RECORDS PROVIDED:
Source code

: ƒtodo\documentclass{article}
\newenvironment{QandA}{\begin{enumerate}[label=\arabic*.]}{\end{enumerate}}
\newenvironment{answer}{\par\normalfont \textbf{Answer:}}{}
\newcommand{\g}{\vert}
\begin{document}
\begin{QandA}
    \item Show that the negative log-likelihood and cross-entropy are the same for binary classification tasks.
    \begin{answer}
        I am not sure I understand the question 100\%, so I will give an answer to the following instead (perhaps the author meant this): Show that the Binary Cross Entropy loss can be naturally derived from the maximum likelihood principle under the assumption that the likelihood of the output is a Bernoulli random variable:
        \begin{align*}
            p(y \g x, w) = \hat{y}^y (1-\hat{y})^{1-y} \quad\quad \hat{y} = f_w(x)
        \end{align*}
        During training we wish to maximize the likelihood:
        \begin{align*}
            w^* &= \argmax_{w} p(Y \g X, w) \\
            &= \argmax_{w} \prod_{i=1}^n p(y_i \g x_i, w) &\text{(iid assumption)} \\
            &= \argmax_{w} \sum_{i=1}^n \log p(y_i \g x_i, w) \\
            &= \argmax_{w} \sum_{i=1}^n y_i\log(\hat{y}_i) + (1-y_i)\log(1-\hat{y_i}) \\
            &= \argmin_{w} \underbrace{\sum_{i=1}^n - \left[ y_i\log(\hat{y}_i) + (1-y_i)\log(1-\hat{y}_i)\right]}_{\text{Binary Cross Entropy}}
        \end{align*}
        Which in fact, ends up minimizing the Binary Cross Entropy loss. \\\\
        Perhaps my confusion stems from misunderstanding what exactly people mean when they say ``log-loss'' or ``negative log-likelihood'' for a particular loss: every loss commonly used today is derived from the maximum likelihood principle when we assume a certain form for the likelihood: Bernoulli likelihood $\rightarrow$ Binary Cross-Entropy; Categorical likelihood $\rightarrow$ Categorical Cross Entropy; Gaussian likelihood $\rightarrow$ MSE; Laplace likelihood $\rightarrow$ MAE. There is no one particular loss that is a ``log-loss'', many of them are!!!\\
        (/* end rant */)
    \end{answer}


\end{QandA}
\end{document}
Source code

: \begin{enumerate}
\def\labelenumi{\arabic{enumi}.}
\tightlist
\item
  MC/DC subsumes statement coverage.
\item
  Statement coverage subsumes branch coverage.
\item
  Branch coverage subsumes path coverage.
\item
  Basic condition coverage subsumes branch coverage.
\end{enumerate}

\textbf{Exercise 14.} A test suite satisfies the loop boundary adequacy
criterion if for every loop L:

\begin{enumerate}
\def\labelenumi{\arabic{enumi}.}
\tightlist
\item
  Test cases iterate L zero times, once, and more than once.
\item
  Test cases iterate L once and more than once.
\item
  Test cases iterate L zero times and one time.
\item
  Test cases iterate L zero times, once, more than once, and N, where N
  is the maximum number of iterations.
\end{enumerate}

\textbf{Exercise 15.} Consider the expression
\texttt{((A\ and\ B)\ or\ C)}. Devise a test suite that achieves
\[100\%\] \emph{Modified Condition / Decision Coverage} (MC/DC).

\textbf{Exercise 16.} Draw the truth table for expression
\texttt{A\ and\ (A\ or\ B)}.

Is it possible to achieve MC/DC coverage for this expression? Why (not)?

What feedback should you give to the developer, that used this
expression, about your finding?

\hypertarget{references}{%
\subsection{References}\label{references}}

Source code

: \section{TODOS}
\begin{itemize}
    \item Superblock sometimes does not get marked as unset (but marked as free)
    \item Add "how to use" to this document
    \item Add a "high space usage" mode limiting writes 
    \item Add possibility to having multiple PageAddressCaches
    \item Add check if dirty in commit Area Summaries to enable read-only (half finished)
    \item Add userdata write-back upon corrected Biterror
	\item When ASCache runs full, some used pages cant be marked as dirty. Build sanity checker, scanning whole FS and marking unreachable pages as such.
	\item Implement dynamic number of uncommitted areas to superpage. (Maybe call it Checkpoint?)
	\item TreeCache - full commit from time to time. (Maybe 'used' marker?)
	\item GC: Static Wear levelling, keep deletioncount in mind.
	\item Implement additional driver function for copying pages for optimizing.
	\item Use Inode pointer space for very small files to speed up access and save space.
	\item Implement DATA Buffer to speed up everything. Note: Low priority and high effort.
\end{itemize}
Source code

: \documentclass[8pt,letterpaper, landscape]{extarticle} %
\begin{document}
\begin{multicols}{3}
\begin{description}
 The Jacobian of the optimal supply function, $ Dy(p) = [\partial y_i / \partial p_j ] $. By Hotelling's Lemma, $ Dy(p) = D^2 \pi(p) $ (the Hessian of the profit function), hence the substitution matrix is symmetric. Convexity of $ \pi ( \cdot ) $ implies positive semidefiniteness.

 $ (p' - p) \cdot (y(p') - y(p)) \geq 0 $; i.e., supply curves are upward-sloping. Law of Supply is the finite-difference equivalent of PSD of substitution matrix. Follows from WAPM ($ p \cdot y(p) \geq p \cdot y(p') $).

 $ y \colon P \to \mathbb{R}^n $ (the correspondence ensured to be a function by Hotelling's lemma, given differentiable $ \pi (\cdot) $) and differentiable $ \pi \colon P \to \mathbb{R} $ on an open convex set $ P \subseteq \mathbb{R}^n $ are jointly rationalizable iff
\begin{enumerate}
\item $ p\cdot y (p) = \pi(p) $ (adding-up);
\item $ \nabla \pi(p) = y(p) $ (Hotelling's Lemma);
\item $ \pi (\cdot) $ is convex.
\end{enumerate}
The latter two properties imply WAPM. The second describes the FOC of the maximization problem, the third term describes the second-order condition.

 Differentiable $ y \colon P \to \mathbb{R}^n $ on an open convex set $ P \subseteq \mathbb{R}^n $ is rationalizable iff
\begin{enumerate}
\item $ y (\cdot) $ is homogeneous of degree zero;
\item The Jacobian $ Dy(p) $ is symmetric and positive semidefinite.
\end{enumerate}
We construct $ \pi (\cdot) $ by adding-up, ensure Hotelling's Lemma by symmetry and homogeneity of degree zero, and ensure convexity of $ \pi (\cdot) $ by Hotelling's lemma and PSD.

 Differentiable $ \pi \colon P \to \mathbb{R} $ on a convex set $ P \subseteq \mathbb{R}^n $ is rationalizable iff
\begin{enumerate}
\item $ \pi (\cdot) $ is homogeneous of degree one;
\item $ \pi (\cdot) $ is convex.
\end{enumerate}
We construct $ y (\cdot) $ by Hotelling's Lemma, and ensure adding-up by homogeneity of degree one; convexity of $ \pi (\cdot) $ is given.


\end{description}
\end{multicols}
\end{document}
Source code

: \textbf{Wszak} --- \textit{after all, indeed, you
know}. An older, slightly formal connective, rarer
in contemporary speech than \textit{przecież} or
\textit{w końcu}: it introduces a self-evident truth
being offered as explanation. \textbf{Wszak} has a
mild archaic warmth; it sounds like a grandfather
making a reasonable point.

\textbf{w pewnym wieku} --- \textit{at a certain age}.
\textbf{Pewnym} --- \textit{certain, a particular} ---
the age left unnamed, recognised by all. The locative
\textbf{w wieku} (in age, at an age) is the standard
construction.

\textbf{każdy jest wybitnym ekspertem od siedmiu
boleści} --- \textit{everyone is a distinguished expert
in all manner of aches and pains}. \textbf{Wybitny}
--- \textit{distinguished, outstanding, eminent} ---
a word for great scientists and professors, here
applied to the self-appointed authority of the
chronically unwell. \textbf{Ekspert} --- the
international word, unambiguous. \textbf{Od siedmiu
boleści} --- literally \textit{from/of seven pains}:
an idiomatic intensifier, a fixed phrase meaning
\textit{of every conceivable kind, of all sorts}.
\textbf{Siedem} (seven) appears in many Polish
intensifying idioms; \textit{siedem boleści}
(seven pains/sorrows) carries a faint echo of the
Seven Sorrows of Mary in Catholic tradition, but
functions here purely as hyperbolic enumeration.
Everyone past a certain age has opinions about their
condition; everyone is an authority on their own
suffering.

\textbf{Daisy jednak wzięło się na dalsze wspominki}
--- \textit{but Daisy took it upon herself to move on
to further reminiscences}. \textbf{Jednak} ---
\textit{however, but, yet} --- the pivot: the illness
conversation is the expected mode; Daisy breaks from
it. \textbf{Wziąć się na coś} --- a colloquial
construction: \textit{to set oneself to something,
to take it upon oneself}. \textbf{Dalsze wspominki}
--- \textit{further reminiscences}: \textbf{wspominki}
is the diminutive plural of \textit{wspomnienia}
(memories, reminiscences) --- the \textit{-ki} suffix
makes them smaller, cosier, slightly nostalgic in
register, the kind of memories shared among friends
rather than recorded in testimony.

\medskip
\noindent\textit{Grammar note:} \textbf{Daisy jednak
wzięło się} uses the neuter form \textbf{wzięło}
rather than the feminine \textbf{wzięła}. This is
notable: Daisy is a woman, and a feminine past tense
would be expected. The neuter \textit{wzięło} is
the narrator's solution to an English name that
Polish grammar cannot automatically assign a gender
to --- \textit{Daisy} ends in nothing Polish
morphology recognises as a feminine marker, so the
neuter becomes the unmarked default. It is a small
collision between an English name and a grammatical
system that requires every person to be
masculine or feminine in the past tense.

WHAT YOU SHOULD DO: Reproduce exactly the section above that begins at the line containing "Seven Sorrows of" and ends at the line containing "register, the kind", leaving out all other lines.

TASK SOLUTION:
Seven Sorrows of Mary in Catholic tradition, but
functions here purely as hyperbolic enumeration.
Everyone past a certain age has opinions about their
condition; everyone is an authority on their own
suffering.

\textbf{Daisy jednak wzięło się na dalsze wspominki}
--- \textit{but Daisy took it upon herself to move on
to further reminiscences}. \textbf{Jednak} ---
\textit{however, but, yet} --- the pivot: the illness
conversation is the expected mode; Daisy breaks from
it. \textbf{Wziąć się na coś} --- a colloquial
construction: \textit{to set oneself to something,
to take it upon oneself}. \textbf{Dalsze wspominki}
--- \textit{further reminiscences}: \textbf{wspominki}
is the diminutive plural of \textit{wspomnienia}
(memories, reminiscences) --- the \textit{-ki} suffix
makes them smaller, cosier, slightly nostalgic in
register, the kind of memories shared among friends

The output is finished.